I tried it and I get:
x3.cpp:17:7: error: lvalue required as unary '&' operand
foo(&a);
^
They are just constants, its like say &5 which is nonsense. Enums are just integers, and pointers are just integers: its no more efficient to use pointers here, actually its less efficient... just pass copies. You can pass a pointer to the enum type, but then you need something to point to:
I tried this approach and it does work:
void foo(int x, I2C1_MESSAGE_STATUS *mc)
...
I2C1_MESSAGE_STATUS useful = I2C1_MESSAGE_FAIL;
foo(3, &useful);
a bit of playing with it, I could not get references nor pointers to the internal enum constants, but I could do both with a local variable of the enum type.
this makes sense. The compiler tries to optimize enums. Think of it this way: enums are an alias for a constant integer. The compiler does not need a name, it can work fine using 1, 7, and 11 for example right in the assembly code. The names are for the human, instead of
array[11]
you have
array[usefulname];
and so on. but the compiler down at the machine code generation still generates array[11]. So they are not 'stored' so much as 'looked up and inserted upon demand'.
There is a tool called the enum class that can do a bit more things. I have yet to find a use for it, but it may be able to do this, I do not know.
Thanks for the reply.
I should have been more clear but the preliminary code defining the enum and the function declaration are immutable as they are generated by the Microchip MCC facility and I cannot change them. Thus I do not have control over the typedef. (The extra comma was a typo by me truncating it for clarity but not in their code).

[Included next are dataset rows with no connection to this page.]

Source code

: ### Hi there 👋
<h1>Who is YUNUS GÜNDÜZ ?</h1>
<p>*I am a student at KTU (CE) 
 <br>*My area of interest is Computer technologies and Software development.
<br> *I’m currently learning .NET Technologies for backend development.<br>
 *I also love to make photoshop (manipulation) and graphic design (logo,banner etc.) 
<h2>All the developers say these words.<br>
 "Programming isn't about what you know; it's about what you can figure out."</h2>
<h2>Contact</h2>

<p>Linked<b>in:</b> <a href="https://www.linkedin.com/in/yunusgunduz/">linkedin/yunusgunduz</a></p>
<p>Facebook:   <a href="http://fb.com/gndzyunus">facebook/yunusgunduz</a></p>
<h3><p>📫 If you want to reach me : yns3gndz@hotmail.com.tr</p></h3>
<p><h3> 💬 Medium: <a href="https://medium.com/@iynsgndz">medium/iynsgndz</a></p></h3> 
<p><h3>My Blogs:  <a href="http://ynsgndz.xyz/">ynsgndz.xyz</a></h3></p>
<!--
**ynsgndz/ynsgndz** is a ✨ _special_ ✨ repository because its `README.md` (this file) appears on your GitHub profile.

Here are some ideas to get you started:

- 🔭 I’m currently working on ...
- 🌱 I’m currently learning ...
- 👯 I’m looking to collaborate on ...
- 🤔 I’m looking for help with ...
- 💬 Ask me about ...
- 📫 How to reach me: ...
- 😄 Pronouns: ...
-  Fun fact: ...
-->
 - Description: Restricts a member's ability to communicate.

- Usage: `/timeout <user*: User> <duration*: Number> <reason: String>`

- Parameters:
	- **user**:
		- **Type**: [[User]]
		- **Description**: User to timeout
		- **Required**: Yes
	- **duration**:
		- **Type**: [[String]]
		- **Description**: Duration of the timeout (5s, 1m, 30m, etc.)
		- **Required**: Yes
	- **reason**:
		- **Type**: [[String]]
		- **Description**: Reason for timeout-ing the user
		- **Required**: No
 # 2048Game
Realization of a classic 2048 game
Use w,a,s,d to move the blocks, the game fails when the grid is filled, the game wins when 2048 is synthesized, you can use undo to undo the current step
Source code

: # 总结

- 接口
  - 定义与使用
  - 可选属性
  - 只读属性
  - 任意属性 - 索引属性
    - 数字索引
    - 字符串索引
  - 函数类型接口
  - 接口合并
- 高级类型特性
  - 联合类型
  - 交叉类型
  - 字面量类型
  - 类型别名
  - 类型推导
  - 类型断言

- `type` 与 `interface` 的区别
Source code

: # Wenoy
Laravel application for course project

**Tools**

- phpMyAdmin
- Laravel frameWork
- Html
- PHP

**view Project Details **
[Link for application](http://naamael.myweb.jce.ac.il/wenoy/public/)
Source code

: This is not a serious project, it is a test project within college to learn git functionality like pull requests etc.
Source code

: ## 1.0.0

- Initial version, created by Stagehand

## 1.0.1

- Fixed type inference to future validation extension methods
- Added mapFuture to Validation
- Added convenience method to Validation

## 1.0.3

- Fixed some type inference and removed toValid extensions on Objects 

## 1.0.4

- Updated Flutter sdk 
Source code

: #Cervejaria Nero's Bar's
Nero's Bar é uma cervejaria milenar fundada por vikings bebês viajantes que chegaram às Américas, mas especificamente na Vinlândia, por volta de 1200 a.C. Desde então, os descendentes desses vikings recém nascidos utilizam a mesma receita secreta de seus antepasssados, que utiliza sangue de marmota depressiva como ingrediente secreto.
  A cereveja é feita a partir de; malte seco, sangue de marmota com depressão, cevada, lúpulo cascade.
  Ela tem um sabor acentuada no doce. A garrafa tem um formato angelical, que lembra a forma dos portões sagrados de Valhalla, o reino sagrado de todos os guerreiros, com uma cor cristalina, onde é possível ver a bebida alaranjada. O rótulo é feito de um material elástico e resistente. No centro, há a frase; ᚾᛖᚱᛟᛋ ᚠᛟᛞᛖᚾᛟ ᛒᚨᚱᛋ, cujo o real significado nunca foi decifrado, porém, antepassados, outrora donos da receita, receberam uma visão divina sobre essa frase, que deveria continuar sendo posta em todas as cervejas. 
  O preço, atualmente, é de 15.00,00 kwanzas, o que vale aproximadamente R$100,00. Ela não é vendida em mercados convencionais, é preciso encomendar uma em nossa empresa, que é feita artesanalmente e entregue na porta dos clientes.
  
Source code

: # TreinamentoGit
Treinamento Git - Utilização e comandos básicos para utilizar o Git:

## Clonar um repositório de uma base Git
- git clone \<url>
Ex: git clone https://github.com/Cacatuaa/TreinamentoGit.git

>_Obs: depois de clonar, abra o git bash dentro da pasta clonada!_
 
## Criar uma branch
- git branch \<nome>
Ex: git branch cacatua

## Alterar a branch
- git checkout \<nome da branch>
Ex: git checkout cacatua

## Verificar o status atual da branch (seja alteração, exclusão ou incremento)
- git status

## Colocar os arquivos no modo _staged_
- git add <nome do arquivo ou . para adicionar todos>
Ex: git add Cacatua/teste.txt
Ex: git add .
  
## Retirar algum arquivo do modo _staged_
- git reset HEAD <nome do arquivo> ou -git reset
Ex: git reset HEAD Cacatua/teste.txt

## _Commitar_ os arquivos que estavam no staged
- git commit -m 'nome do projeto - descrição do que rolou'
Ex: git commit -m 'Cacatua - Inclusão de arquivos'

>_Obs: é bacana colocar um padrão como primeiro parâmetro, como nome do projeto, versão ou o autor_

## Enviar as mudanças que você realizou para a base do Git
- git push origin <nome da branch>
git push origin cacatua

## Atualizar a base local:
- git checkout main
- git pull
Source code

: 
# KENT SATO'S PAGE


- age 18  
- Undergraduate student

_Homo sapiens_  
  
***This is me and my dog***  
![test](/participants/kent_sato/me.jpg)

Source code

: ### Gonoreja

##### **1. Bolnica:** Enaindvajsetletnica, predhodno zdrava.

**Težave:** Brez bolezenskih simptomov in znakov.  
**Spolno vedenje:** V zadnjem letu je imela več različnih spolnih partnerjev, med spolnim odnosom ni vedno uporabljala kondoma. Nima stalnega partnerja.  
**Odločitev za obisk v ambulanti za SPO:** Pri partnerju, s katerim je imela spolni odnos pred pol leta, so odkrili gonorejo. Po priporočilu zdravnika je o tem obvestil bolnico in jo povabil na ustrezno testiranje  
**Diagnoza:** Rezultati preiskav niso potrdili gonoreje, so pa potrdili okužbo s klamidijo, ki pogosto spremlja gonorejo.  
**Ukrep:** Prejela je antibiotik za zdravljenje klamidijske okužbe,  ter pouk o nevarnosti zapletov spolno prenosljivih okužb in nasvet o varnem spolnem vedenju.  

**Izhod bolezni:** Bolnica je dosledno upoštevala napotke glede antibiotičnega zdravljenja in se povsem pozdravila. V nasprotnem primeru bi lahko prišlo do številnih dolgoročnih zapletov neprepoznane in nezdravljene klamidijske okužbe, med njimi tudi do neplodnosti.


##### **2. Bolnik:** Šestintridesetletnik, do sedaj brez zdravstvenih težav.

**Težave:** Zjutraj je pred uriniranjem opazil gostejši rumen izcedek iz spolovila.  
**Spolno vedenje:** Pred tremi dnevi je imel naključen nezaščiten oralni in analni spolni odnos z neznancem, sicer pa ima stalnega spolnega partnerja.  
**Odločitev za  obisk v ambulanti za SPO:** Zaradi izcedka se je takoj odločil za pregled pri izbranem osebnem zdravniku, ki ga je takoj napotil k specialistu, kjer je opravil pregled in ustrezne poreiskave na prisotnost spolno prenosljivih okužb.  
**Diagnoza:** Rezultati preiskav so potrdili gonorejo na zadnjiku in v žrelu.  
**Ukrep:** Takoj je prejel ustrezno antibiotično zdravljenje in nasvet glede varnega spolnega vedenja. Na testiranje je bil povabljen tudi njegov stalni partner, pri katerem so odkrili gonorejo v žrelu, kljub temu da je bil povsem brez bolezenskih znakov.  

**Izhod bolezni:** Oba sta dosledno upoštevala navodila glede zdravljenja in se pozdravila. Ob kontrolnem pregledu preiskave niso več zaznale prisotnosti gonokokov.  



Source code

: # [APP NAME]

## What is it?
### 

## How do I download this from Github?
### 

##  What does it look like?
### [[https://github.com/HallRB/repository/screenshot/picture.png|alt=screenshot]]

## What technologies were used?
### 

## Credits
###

The *pstatus (as humid-status) is passed TOO me from the subroutine after it runs.
Thus I need a receiver for this data.
I thought my statement:
num I2C1_MESSAGE_STATUS humid_status;
would allocate the storage necessary to hold the returned data. But apparently not.
So whether I use "humid-status" or its address I get an error.

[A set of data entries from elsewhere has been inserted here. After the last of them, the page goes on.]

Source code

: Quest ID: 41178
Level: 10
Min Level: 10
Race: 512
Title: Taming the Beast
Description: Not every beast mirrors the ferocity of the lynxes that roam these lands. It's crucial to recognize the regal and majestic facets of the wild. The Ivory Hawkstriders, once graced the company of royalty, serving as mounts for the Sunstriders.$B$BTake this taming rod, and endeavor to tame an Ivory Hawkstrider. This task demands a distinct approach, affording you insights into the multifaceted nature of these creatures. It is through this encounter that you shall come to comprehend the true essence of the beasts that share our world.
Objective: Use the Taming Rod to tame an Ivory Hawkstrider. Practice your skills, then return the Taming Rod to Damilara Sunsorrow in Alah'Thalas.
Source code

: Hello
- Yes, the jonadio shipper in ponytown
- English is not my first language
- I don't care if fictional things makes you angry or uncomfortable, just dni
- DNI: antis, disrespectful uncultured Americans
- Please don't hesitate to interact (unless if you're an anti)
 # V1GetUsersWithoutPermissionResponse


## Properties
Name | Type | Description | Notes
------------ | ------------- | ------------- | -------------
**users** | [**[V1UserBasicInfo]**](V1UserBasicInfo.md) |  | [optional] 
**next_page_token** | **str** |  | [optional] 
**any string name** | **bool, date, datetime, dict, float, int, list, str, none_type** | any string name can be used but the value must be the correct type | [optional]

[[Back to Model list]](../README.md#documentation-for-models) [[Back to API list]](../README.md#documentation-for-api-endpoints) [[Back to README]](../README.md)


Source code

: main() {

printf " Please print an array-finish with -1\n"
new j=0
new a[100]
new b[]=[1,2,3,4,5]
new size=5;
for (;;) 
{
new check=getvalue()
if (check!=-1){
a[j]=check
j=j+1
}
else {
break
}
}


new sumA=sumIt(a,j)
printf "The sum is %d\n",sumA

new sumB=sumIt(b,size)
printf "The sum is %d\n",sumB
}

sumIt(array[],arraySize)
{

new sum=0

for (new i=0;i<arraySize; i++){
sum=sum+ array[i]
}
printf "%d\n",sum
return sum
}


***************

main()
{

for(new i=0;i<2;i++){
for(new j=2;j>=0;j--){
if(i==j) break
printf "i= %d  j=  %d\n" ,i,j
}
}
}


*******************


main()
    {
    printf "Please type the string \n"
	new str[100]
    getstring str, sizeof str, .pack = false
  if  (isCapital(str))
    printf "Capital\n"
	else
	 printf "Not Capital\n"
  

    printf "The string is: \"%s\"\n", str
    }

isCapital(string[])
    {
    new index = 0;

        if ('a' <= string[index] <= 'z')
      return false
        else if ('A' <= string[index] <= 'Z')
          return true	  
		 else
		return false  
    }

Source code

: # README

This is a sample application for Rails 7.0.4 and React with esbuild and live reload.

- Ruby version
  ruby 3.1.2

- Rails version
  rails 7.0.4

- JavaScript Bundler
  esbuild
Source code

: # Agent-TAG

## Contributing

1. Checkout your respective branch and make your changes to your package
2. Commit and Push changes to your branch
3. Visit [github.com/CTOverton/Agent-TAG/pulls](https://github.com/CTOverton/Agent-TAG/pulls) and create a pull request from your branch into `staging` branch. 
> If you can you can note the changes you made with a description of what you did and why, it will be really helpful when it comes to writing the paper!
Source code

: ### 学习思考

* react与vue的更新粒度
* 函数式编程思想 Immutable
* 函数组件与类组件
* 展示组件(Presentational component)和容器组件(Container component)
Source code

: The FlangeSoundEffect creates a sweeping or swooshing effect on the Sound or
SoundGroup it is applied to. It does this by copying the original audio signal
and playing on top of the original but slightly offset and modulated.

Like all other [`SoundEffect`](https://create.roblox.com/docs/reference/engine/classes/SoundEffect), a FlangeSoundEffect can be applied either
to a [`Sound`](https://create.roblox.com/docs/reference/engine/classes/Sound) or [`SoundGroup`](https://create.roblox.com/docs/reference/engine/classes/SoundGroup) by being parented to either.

Sorry for my somewhat short reply above--for some reason my browser omitted half of jonnin's reply and all of the next.
At any rate, per Grey Wolf, I omitted the "enum" from my declaration of "humid-status" and it compiles. I had tried this earlier but not put the "&" on the recall.
All of this is a bit strange to me as I do not really know what is going on under the covers-I wish the documentation would expand things into assembly so we could see what actually happens! Jonnin alludes to this. I had consulted K&R on this and the didn't shed much light. "enum" was something they did not have in their first edition.
All told when i write all the code myself I do not use enum for aforesaid reasons. I never really found it all that useful but then my code is very 1980s!
I will pop my new code into the microprocessor soon and hope it works.
You guys spent a lot of time on this--I really appreciated it
Fritz
you can compile your code to dump an assembly file with the c++ code that relates to it in the comments. Should be a setting/flag on your compiler. Its not very useful if you don't know asm, but you can see what its doing. A smaller sample program is better, even just a few lines. Different compilers will generate slightly different assembly for the same c++ for the same chip. Its not set in stone, all that is required is that it works.
enums are useful when you have related integer constants.
here, check this out:
enum days {monday, tuesday, wendsday, thursday, friday, saturday, sunday};
not very interesting, is it?
now check this out:
enum days {monday, tuesday, wendsday, thursday, friday, weekday, weekend, saturday, sunday};
...
blah blah if(today < weekday) ;//its a weekday!
blah blah ... if(today > weekend); // its a weekend!
you can organize groups of constants to have pretty logic, instead of saying if day < saturday (what does this mean, got to go look at the enum to see what the author was doing)
this is kind of a rushed dumb example but you can split stuff up, name array/vector locations so you can treat a simple vector like a struct or whatever without having to do anything special.
one more handy example:
enum { one, two, three, max};
int storage[max]{};
storage[two] = value;
...
oh no, its years later and I need a fourth location, but I need it before three, what to do?!
no problem:
change it to
enum { one, two, twoptfive, three, max};
and recompile and everything that worked before still works, and you have another location now in the ordering you wanted.
There are a LOT of improvements since 1980. Projects are bigger and the language is better suited to help you handle giant projects and do things more efficiently, with less rewriting of basic common things and more focus on the meat of your work. The downside is the language is gigantic now, C not as much as C++.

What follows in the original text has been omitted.